[Data extract]
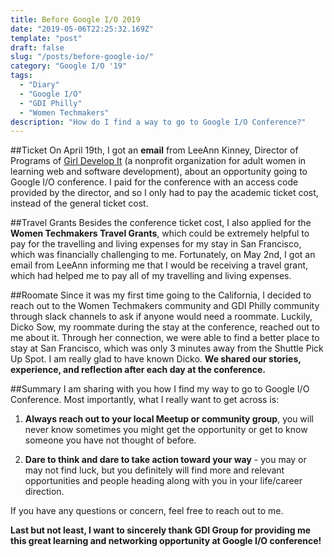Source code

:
 ```yaml
---
title: Before Google I/O 2019 
date: "2019-05-06T22:25:32.169Z"
template: "post"
draft: false
slug: "/posts/before-google-io/"
category: "Google I/O '19"
tags:
  - "Diary"
  - "Google I/O"
  - "GDI Philly"
  - "Women Techmakers"
description: "How do I find a way to go to Google I/O Conference?"
---
```


##Ticket
On April 19th, I got an **email** from LeeAnn Kinney, Director of Programs of [Girl Develop It](https://www.girldevelopit.com/) (a nonprofit organization for adult women in learning web and software development), about an opportunity going to Google I/O conference. I paid for the conference with an access code provided by the director, and so I only had to pay the academic ticket cost, instead of the general ticket cost. 

##Travel Grants
Besides the conference ticket cost, I also applied for the **Women Techmakers Travel Grants**, which could be extremely helpful to pay for the travelling and living expenses for my stay in San Francisco, which was financially challenging to me. Fortunately, on May 2nd, I got an email from LeeAnn informing me that I would be receiving a travel grant, which had helped me to pay all of my travelling and living expenses. 

##Roomate
Since it was my first time going to the California, I decided to reach out to the Women Techmakers community and GDI Philly community through slack channels to ask if anyone would need a roommate. Luckily, Dicko Sow, my roommate during the stay at the conference, reached out to me about it. Through her connection, we were able to find a better place to stay at San Francisco, which was only 3 minutes away from the Shuttle Pick Up Spot. I am really glad to have known Dicko. **We shared our stories, experience, and reflection after each day at the conference.** 

##Summary
I am sharing with you how I find my way to go to Google I/O Conference. Most importantly, what I really want to get across is: 

1. **Always reach out to your local Meetup or community group**, you will never know sometimes you might get the opportunity or get to know someone you have not thought of before. 

2. **Dare to think and dare to take action toward your way** - you may or may not find luck, but you definitely will find more and relevant opportunities and people heading along with you in your life/career direction. 

If you have any questions or concern, feel free to reach out to me. 

**Last but not least, I want to sincerely thank GDI Group for providing me this great learning and networking opportunity at Google I/O conference!**  






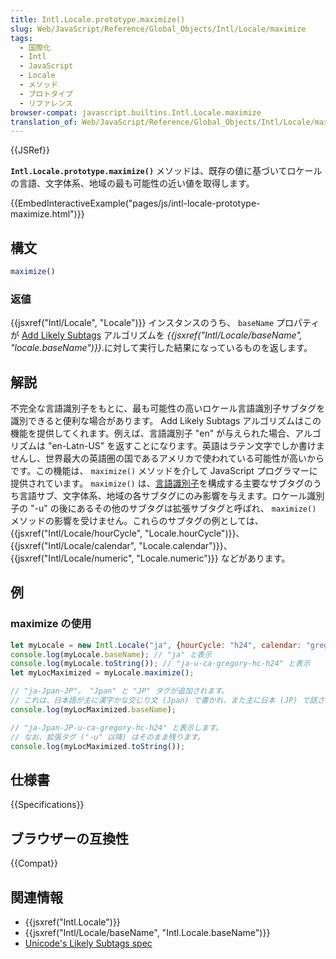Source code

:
 ```yaml
---
title: Intl.Locale.prototype.maximize()
slug: Web/JavaScript/Reference/Global_Objects/Intl/Locale/maximize
tags:
  - 国際化
  - Intl
  - JavaScript
  - Locale
  - メソッド
  - プロトタイプ
  - リファレンス
browser-compat: javascript.builtins.Intl.Locale.maximize
translation_of: Web/JavaScript/Reference/Global_Objects/Intl/Locale/maximize
---
```

{{JSRef}}

**`Intl.Locale.prototype.maximize()`** メソッドは、既存の値に基づいてロケールの言語、文字体系、地域の最も可能性の近い値を取得します。

{{EmbedInteractiveExample("pages/js/intl-locale-prototype-maximize.html")}}


## 構文

```js
maximize()
```

### 返値

{{jsxref("Intl/Locale", "Locale")}} インスタンスのうち、 `baseName` プロパティが [Add Likely Subtags](https://www.unicode.org/reports/tr35/#Likely_Subtags) アルゴリズムを _{{jsxref("Intl/Locale/baseName", "locale.baseName")}}_.に対して実行した結果になっているものを返します。

## 解説

不完全な言語識別子をもとに、最も可能性の高いロケール言語識別子サブタグを識別できると便利な場合があります。 Add Likely Subtags アルゴリズムはこの機能を提供してくれます。例えば、言語識別子 "en" が与えられた場合、アルゴリズムは "en-Latn-US" を返すことになります。英語はラテン文字でしか書けませんし、世界最大の英語圏の国であるアメリカで使われている可能性が高いからです。この機能は、 `maximize()` メソッドを介して JavaScript プログラマーに提供されています。 `maximize()` は、[言語識別子](https://www.unicode.org/reports/tr35/#Language_Locale_Field_Definitions)を構成する主要なサブタグのうち言語サブ、文字体系、地域の各サブタグにのみ影響を与えます。ロケール識別子の "-u" の後にあるその他のサブタグは拡張サブタグと呼ばれ、 `maximize()` メソッドの影響を受けません。これらのサブタグの例としては、{{jsxref("Intl/Locale/hourCycle", "Locale.hourCycle")}}、{{jsxref("Intl/Locale/calendar", "Locale.calendar")}}、{{jsxref("Intl/Locale/numeric", "Locale.numeric")}} などがあります。</p>

## 例

### maximize の使用

```js
let myLocale = new Intl.Locale("ja", {hourCycle: "h24", calendar: "gregory"});
console.log(myLocale.baseName); // "ja" と表示
console.log(myLocale.toString()); // "ja-u-ca-gregory-hc-h24" と表示
let myLocMaximized = myLocale.maximize();

// "ja-Jpan-JP"。 "Jpan" と "JP" タグが追加されます。
// これは、日本語が主に漢字かな交じり文 (Jpan) で書かれ、また主に日本 (JP) で話されているためです。
console.log(myLocMaximized.baseName);

// "ja-Jpan-JP-u-ca-gregory-hc-h24" と表示します。
// なお、拡張タグ ("-u" 以降) はそのまま残ります。
console.log(myLocMaximized.toString());
```

## 仕様書

{{Specifications}}

## ブラウザーの互換性

{{Compat}}

## 関連情報

- {{jsxref("Intl.Locale")}}
- {{jsxref("Intl/Locale/baseName", "Intl.Locale.baseName")}}
- [Unicode's Likely
  Subtags spec](https://www.unicode.org/reports/tr35/#Likely_Subtags)
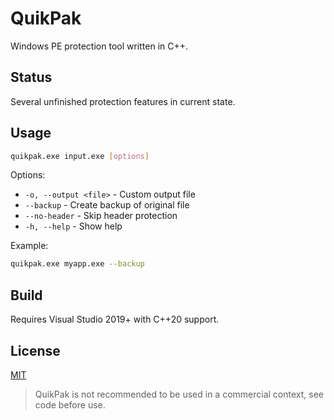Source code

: # QuikPak

Windows PE protection tool written in C++.

## Status
Several unfinished protection features in current state.
## Usage

```bash
quikpak.exe input.exe [options]
```

Options:
- `-o, --output <file>` - Custom output file
- `--backup` - Create backup of original file
- `--no-header` - Skip header protection
- `-h, --help` - Show help

Example:
```bash
quikpak.exe myapp.exe --backup
```

## Build

Requires Visual Studio 2019+ with C++20 support.

## License
[MIT](https://opensource.org/license/mit)
> QuikPak is not recommended to be used in a commercial context, see code before use.
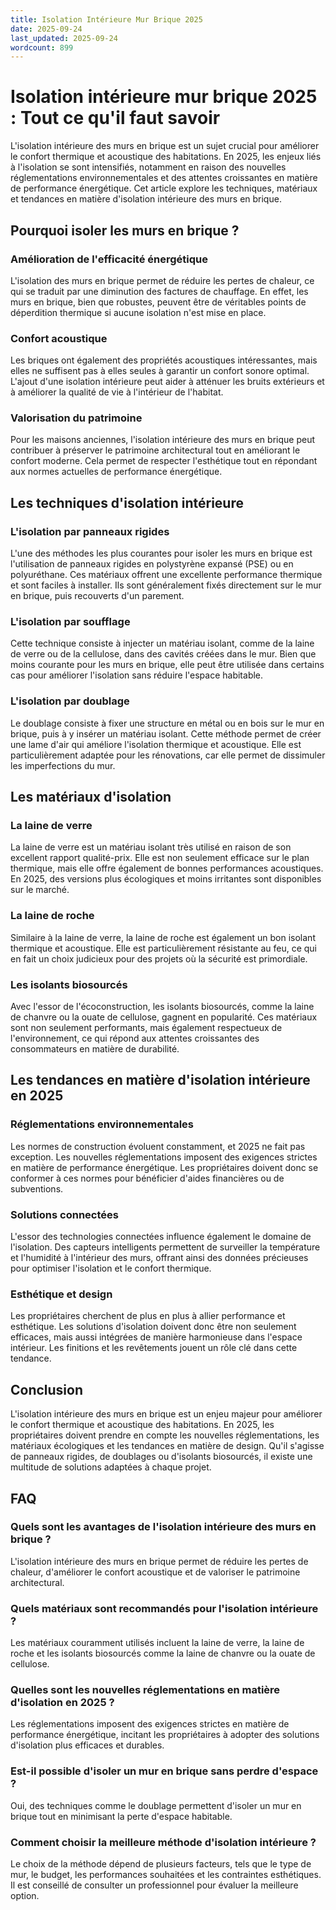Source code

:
 ```yaml
---
title: Isolation Intérieure Mur Brique 2025
date: 2025-09-24
last_updated: 2025-09-24
wordcount: 899
---
```


# Isolation intérieure mur brique 2025 : Tout ce qu'il faut savoir

L'isolation intérieure des murs en brique est un sujet crucial pour améliorer le confort thermique et acoustique des habitations. En 2025, les enjeux liés à l'isolation se sont intensifiés, notamment en raison des nouvelles réglementations environnementales et des attentes croissantes en matière de performance énergétique. Cet article explore les techniques, matériaux et tendances en matière d'isolation intérieure des murs en brique.

## Pourquoi isoler les murs en brique ?

### Amélioration de l'efficacité énergétique

L'isolation des murs en brique permet de réduire les pertes de chaleur, ce qui se traduit par une diminution des factures de chauffage. En effet, les murs en brique, bien que robustes, peuvent être de véritables points de déperdition thermique si aucune isolation n'est mise en place.

### Confort acoustique

Les briques ont également des propriétés acoustiques intéressantes, mais elles ne suffisent pas à elles seules à garantir un confort sonore optimal. L'ajout d'une isolation intérieure peut aider à atténuer les bruits extérieurs et à améliorer la qualité de vie à l'intérieur de l'habitat.

### Valorisation du patrimoine

Pour les maisons anciennes, l'isolation intérieure des murs en brique peut contribuer à préserver le patrimoine architectural tout en améliorant le confort moderne. Cela permet de respecter l'esthétique tout en répondant aux normes actuelles de performance énergétique.

## Les techniques d'isolation intérieure

### L'isolation par panneaux rigides

L'une des méthodes les plus courantes pour isoler les murs en brique est l'utilisation de panneaux rigides en polystyrène expansé (PSE) ou en polyuréthane. Ces matériaux offrent une excellente performance thermique et sont faciles à installer. Ils sont généralement fixés directement sur le mur en brique, puis recouverts d'un parement.

### L'isolation par soufflage

Cette technique consiste à injecter un matériau isolant, comme de la laine de verre ou de la cellulose, dans des cavités créées dans le mur. Bien que moins courante pour les murs en brique, elle peut être utilisée dans certains cas pour améliorer l'isolation sans réduire l'espace habitable.

### L'isolation par doublage

Le doublage consiste à fixer une structure en métal ou en bois sur le mur en brique, puis à y insérer un matériau isolant. Cette méthode permet de créer une lame d'air qui améliore l'isolation thermique et acoustique. Elle est particulièrement adaptée pour les rénovations, car elle permet de dissimuler les imperfections du mur.

## Les matériaux d'isolation

### La laine de verre

La laine de verre est un matériau isolant très utilisé en raison de son excellent rapport qualité-prix. Elle est non seulement efficace sur le plan thermique, mais elle offre également de bonnes performances acoustiques. En 2025, des versions plus écologiques et moins irritantes sont disponibles sur le marché.

### La laine de roche

Similaire à la laine de verre, la laine de roche est également un bon isolant thermique et acoustique. Elle est particulièrement résistante au feu, ce qui en fait un choix judicieux pour des projets où la sécurité est primordiale.

### Les isolants biosourcés

Avec l'essor de l'écoconstruction, les isolants biosourcés, comme la laine de chanvre ou la ouate de cellulose, gagnent en popularité. Ces matériaux sont non seulement performants, mais également respectueux de l'environnement, ce qui répond aux attentes croissantes des consommateurs en matière de durabilité.

## Les tendances en matière d'isolation intérieure en 2025

### Réglementations environnementales

Les normes de construction évoluent constamment, et 2025 ne fait pas exception. Les nouvelles réglementations imposent des exigences strictes en matière de performance énergétique. Les propriétaires doivent donc se conformer à ces normes pour bénéficier d'aides financières ou de subventions.

### Solutions connectées

L'essor des technologies connectées influence également le domaine de l'isolation. Des capteurs intelligents permettent de surveiller la température et l'humidité à l'intérieur des murs, offrant ainsi des données précieuses pour optimiser l'isolation et le confort thermique.

### Esthétique et design

Les propriétaires cherchent de plus en plus à allier performance et esthétique. Les solutions d'isolation doivent donc être non seulement efficaces, mais aussi intégrées de manière harmonieuse dans l'espace intérieur. Les finitions et les revêtements jouent un rôle clé dans cette tendance.

## Conclusion

L'isolation intérieure des murs en brique est un enjeu majeur pour améliorer le confort thermique et acoustique des habitations. En 2025, les propriétaires doivent prendre en compte les nouvelles réglementations, les matériaux écologiques et les tendances en matière de design. Qu'il s'agisse de panneaux rigides, de doublages ou d'isolants biosourcés, il existe une multitude de solutions adaptées à chaque projet.

## FAQ

### Quels sont les avantages de l'isolation intérieure des murs en brique ?

L'isolation intérieure des murs en brique permet de réduire les pertes de chaleur, d'améliorer le confort acoustique et de valoriser le patrimoine architectural.

### Quels matériaux sont recommandés pour l'isolation intérieure ?

Les matériaux couramment utilisés incluent la laine de verre, la laine de roche et les isolants biosourcés comme la laine de chanvre ou la ouate de cellulose.

### Quelles sont les nouvelles réglementations en matière d'isolation en 2025 ?

Les réglementations imposent des exigences strictes en matière de performance énergétique, incitant les propriétaires à adopter des solutions d'isolation plus efficaces et durables.

### Est-il possible d'isoler un mur en brique sans perdre d'espace ?

Oui, des techniques comme le doublage permettent d'isoler un mur en brique tout en minimisant la perte d'espace habitable.

### Comment choisir la meilleure méthode d'isolation intérieure ?

Le choix de la méthode dépend de plusieurs facteurs, tels que le type de mur, le budget, les performances souhaitées et les contraintes esthétiques. Il est conseillé de consulter un professionnel pour évaluer la meilleure option.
[/Data extract]
▶ Task to complete:
Skipping every picture, transcribe exactly the lines above from the one containing "Several unfinished protection" through the one containing "L'isolation intérieure des murs en brique est un sujet", both included.

▶ Answer box:
Several unfinished protection features in current state.
## Usage

```bash
quikpak.exe input.exe [options]
```

Options:
- `-o, --output <file>` - Custom output file
- `--backup` - Create backup of original file
- `--no-header` - Skip header protection
- `-h, --help` - Show help

Example:
```bash
quikpak.exe myapp.exe --backup
```

## Build

Requires Visual Studio 2019+ with C++20 support.

## License
[MIT](https://opensource.org/license/mit)
> QuikPak is not recommended to be used in a commercial context, see code before use.
Source code

:
 ```yaml
---
title: Isolation Intérieure Mur Brique 2025
date: 2025-09-24
last_updated: 2025-09-24
wordcount: 899
---
```


# Isolation intérieure mur brique 2025 : Tout ce qu'il faut savoir

L'isolation intérieure des murs en brique est un sujet crucial pour améliorer le confort thermique et acoustique des habitations. En 2025, les enjeux liés à l'isolation se sont intensifiés, notamment en raison des nouvelles réglementations environnementales et des attentes croissantes en matière de performance énergétique. Cet article explore les techniques, matériaux et tendances en matière d'isolation intérieure des murs en brique.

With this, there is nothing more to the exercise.